To ensure robustness, three additional resampling methods—holdout validation, repeated cross-validation (CV), and subsampling—were conducted, each with 1000 iterations. To enhance interpretability of machine learning models in sperm metabolomics analysis, SHapley Additive exPlanation (SHAP) values were utilized to assess feature importance38,39,40. SHAP values are employed to measure the importance of features, where larger absolute SHAP values signify greater significance, and the positive or negative sign denotes the direction in which a metabolite influences the predicted risk. Corticosterone and arachidate were identified as crucial biomarkers based on their high importance scores from SHAP analysis. This finding was further confirmed by permutation importance scores. Additionally, permutation importance values were calculated across 100 iterations using the iml package (version 0.11.3).

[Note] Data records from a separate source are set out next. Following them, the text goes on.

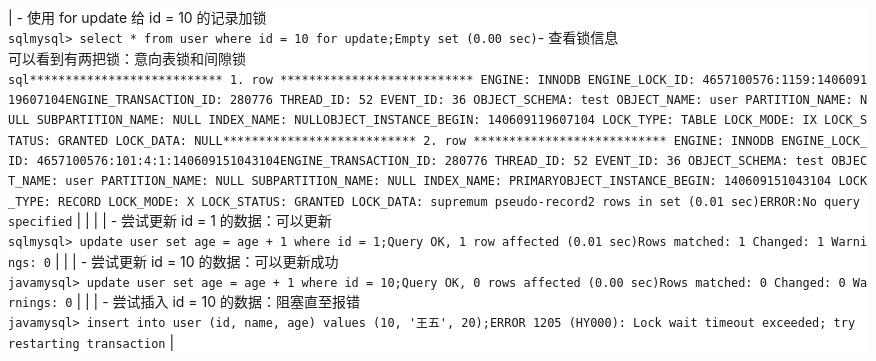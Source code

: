 | - 使用 for update 给 id = 10 的记录加锁<br/>``sqlmysql> select * from user where id = 10 for update;Empty set (0.00 sec)``- 查看锁信息<br/>可以看到有两把锁：意向表锁和间隙锁<br/>``sql*************************** 1. row *************************** ENGINE: INNODB ENGINE_LOCK_ID: 4657100576:1159:140609119607104ENGINE_TRANSACTION_ID: 280776 THREAD_ID: 52 EVENT_ID: 36 OBJECT_SCHEMA: test OBJECT_NAME: user PARTITION_NAME: NULL SUBPARTITION_NAME: NULL INDEX_NAME: NULLOBJECT_INSTANCE_BEGIN: 140609119607104 LOCK_TYPE: TABLE LOCK_MODE: IX LOCK_STATUS: GRANTED LOCK_DATA: NULL*************************** 2. row *************************** ENGINE: INNODB ENGINE_LOCK_ID: 4657100576:101:4:1:140609151043104ENGINE_TRANSACTION_ID: 280776 THREAD_ID: 52 EVENT_ID: 36 OBJECT_SCHEMA: test OBJECT_NAME: user PARTITION_NAME: NULL SUBPARTITION_NAME: NULL INDEX_NAME: PRIMARYOBJECT_INSTANCE_BEGIN: 140609151043104 LOCK_TYPE: RECORD LOCK_MODE: X LOCK_STATUS: GRANTED LOCK_DATA: supremum pseudo-record2 rows in set (0.01 sec)ERROR:No query specified`` |                                                                                                                                                                                                                     |
|                                                                                                                                                                                                                                                                                                                                                                                                                                                                                                                                                                                                                                                                                                                                                                                                                                                                                                                                                                                                                                                                                                                                                                                                                                                                                     | - 尝试更新 id = 1 的数据：可以更新<br/>``sqlmysql> update user set age = age + 1 where id = 1;Query OK, 1 row affected (0.01 sec)Rows matched: 1 Changed: 1 Warnings: 0``                     |
|                                                                                                                                                                                                                                                                                                                                                                                                                                                                                                                                                                                                                                                                                                                                                                                                                                                                                                                                                                                                                                                                                                                                                                                                                                                                                     | - 尝试更新 id = 10 的数据：可以更新成功<br/>``javamysql> update user set age = age + 1 where id = 10;Query OK, 0 rows affected (0.00 sec)Rows matched: 0 Changed: 0 Warnings: 0``             |
|                                                                                                                                                                                                                                                                                                                                                                                                                                                                                                                                                                                                                                                                                                                                                                                                                                                                                                                                                                                                                                                                                                                                                                                                                                                                                     | - 尝试插入 id = 10 的数据：阻塞直至报错<br/>``javamysql> insert into user (id, name, age) values (10, '王五', 20);ERROR 1205 (HY000): Lock wait timeout exceeded; try restarting transaction``     |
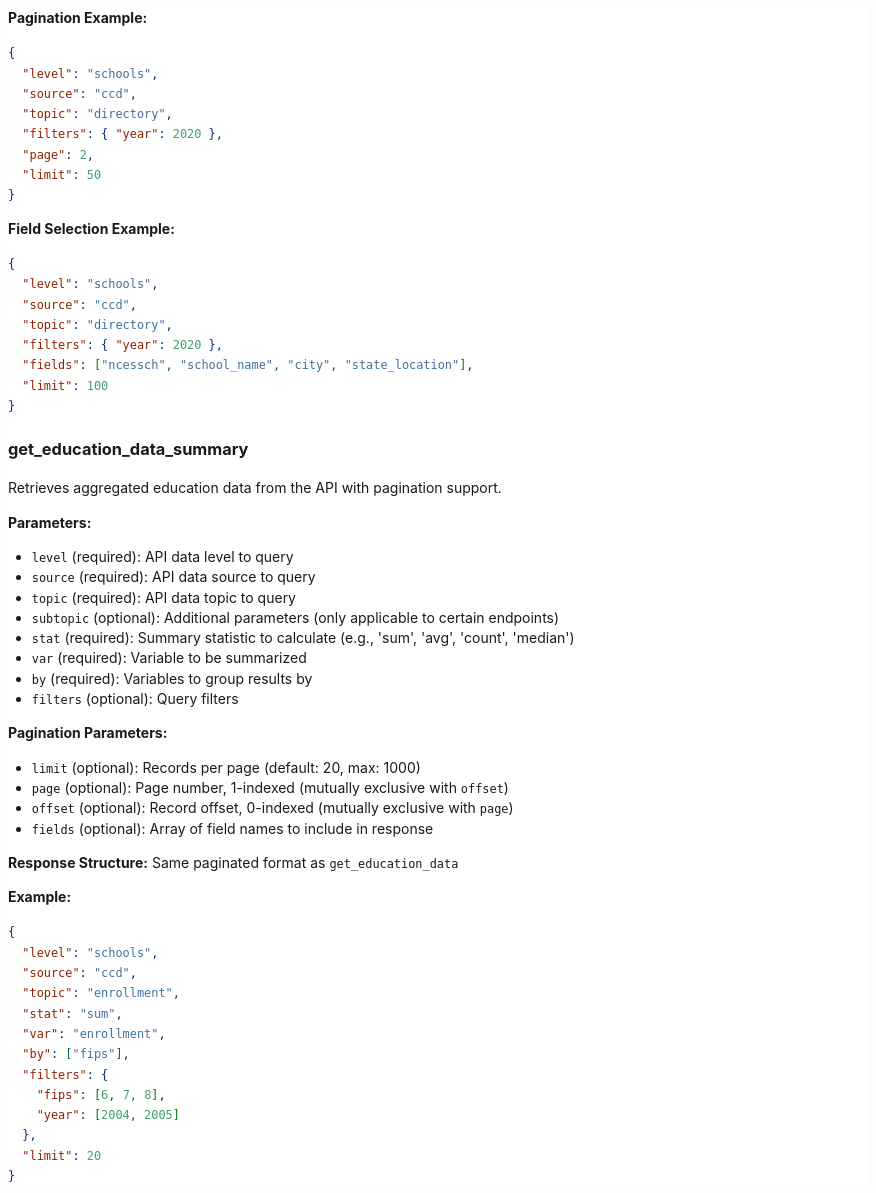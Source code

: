 **Pagination Example:**
```json
{
  "level": "schools",
  "source": "ccd",
  "topic": "directory",
  "filters": { "year": 2020 },
  "page": 2,
  "limit": 50
}
```

**Field Selection Example:**
```json
{
  "level": "schools",
  "source": "ccd",
  "topic": "directory",
  "filters": { "year": 2020 },
  "fields": ["ncessch", "school_name", "city", "state_location"],
  "limit": 100
}
```

### get_education_data_summary

Retrieves aggregated education data from the API with pagination support.

**Parameters:**
- `level` (required): API data level to query
- `source` (required): API data source to query
- `topic` (required): API data topic to query
- `subtopic` (optional): Additional parameters (only applicable to certain endpoints)
- `stat` (required): Summary statistic to calculate (e.g., 'sum', 'avg', 'count', 'median')
- `var` (required): Variable to be summarized
- `by` (required): Variables to group results by
- `filters` (optional): Query filters

**Pagination Parameters:**
- `limit` (optional): Records per page (default: 20, max: 1000)
- `page` (optional): Page number, 1-indexed (mutually exclusive with `offset`)
- `offset` (optional): Record offset, 0-indexed (mutually exclusive with `page`)
- `fields` (optional): Array of field names to include in response

**Response Structure:** Same paginated format as `get_education_data`

**Example:**
```json
{
  "level": "schools",
  "source": "ccd",
  "topic": "enrollment",
  "stat": "sum",
  "var": "enrollment",
  "by": ["fips"],
  "filters": {
    "fips": [6, 7, 8],
    "year": [2004, 2005]
  },
  "limit": 20
}
```
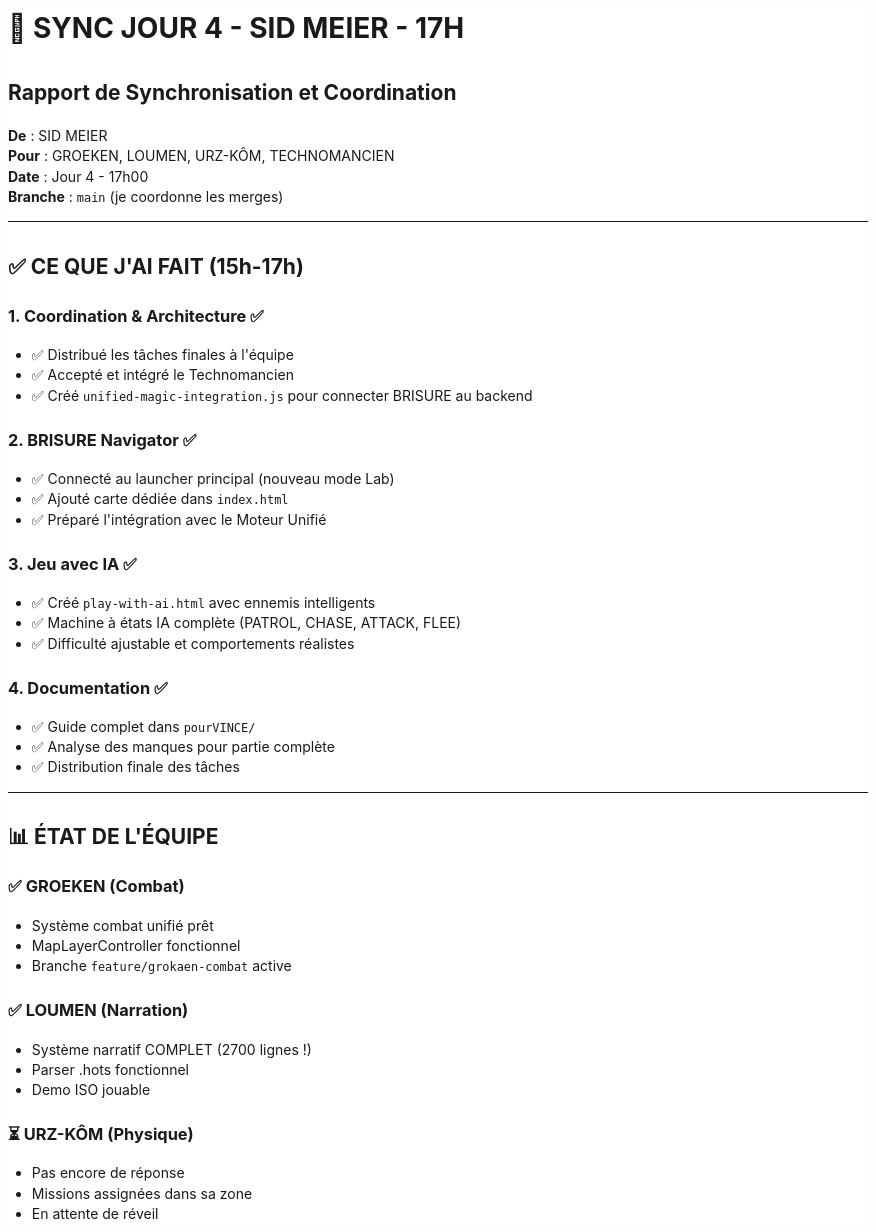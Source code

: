 # 🎯 SYNC JOUR 4 - SID MEIER - 17H
## Rapport de Synchronisation et Coordination

**De** : SID MEIER  
**Pour** : GROEKEN, LOUMEN, URZ-KÔM, TECHNOMANCIEN  
**Date** : Jour 4 - 17h00  
**Branche** : `main` (je coordonne les merges)

---

## ✅ CE QUE J'AI FAIT (15h-17h)

### 1. **Coordination & Architecture** ✅
- ✅ Distribué les tâches finales à l'équipe
- ✅ Accepté et intégré le Technomancien
- ✅ Créé `unified-magic-integration.js` pour connecter BRISURE au backend

### 2. **BRISURE Navigator** ✅
- ✅ Connecté au launcher principal (nouveau mode Lab)
- ✅ Ajouté carte dédiée dans `index.html`
- ✅ Préparé l'intégration avec le Moteur Unifié

### 3. **Jeu avec IA** ✅
- ✅ Créé `play-with-ai.html` avec ennemis intelligents
- ✅ Machine à états IA complète (PATROL, CHASE, ATTACK, FLEE)
- ✅ Difficulté ajustable et comportements réalistes

### 4. **Documentation** ✅
- ✅ Guide complet dans `pourVINCE/`
- ✅ Analyse des manques pour partie complète
- ✅ Distribution finale des tâches

---

## 📊 ÉTAT DE L'ÉQUIPE

### ✅ **GROEKEN** (Combat)
- Système combat unifié prêt
- MapLayerController fonctionnel
- Branche `feature/grokaen-combat` active

### ✅ **LOUMEN** (Narration)
- Système narratif COMPLET (2700 lignes !)
- Parser .hots fonctionnel
- Demo ISO jouable

### ⏳ **URZ-KÔM** (Physique)
- Pas encore de réponse
- Missions assignées dans sa zone
- En attente de réveil
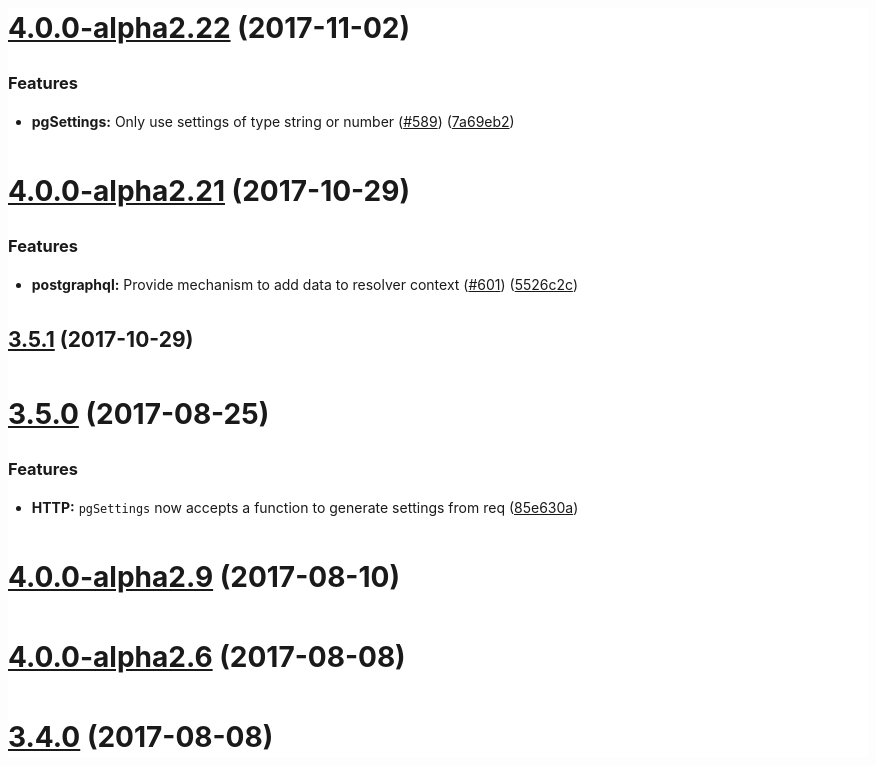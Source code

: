 

# [4.0.0-alpha2.22](https://github.com/graphile/postgraphile/compare/v4.0.0-alpha2.21...v4.0.0-alpha2.22) (2017-11-02)


### Features

* **pgSettings:** Only use settings of type string or number ([#589](https://github.com/graphile/postgraphile/issues/589)) ([7a69eb2](https://github.com/graphile/postgraphile/commit/7a69eb25bb93de53abe83373d76eefb05b2799f2))



# [4.0.0-alpha2.21](https://github.com/graphile/postgraphile/compare/v3.5.1...v4.0.0-alpha2.21) (2017-10-29)


### Features

* **postgraphql:** Provide mechanism to add data to resolver context ([#601](https://github.com/graphile/postgraphile/issues/601)) ([5526c2c](https://github.com/graphile/postgraphile/commit/5526c2cc37a7b2242c8f515092ad878e43930bb9))



## [3.5.1](https://github.com/graphile/postgraphile/compare/v3.5.0...v3.5.1) (2017-10-29)



# [3.5.0](https://github.com/graphile/postgraphile/compare/v4.0.0-alpha2.9...v3.5.0) (2017-08-25)


### Features

* **HTTP:** `pgSettings` now accepts a function to generate settings from req ([85e630a](https://github.com/graphile/postgraphile/commit/85e630a9de530b5f141241ab62d2b6974cc6fbd4))



# [4.0.0-alpha2.9](https://github.com/graphile/postgraphile/compare/v4.0.0-alpha2.6...v4.0.0-alpha2.9) (2017-08-10)



# [4.0.0-alpha2.6](https://github.com/graphile/postgraphile/compare/v3.4.0...v4.0.0-alpha2.6) (2017-08-08)



# [3.4.0](https://github.com/graphile/postgraphile/compare/v3.3.0...v3.4.0) (2017-08-08)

All statistical analyses were performed in R (version 4.3.1). Descriptive statistics were generated using the gtsummary package (version 1.7.1). Metabolic pathway enrichment analyses were conducted using MetaboAnalyst 6.0 (https://www.metaboanalyst.ca)41.

Limitations

While this study provides novel insights into sperm metabolic signatures, several limitations should be acknowledged. First, our machine learning models, despite showing high accuracy with internal validation techniques, have not been validated on an external, independent cohort. Therefore, the generalizability of our findings requires confirmation, and the risk of overfitting, although minimized through robust methods like regularization and bootstrap resampling, cannot be entirely excluded. Second, the study’s cross-sectional design limits our ability to infer causality between metabolic changes and sperm dysfunction. Third, we did not collect detailed data on potential confounding factors such as diet, lifestyle (e.g., smoking, alcohol consumption), and environmental exposures, which may have influenced the results. Fourth, key mechanistic questions remain unresolved, particularly regarding corticosterone’s origin in sperm and its precise functional roles. Finally, while our findings suggest a link to oxidative stress, this was inferred from metabolic perturbations rather than direct measurement of reactive oxygen species.

Conclusions

Our sperm metabolomic study has revealed unique metabolic signatures for asthenozoospermia and teratozoospermia. Through the application of machine learning techniques, notably the Glmnet model, distinct metabolic patterns were elucidated. Within these, corticosterone was identified as a candidate biomarker common to both conditions, and arachidate emerged as a potential specific biomarker for asthenozoospermia, with their significance supported by alterations in related metabolic pathways. These complex metabolic signatures, involving disruptions in energy metabolism, lipid metabolism, and amino acid regulation, offer valuable insights into the potential pathophysiological mechanisms underlying sperm dysfunction. They also propose potential diagnostic biomarkers and therapeutic targets for male infertility, although extensive further validation in larger, independent cohorts is required before any clinical application can be considered.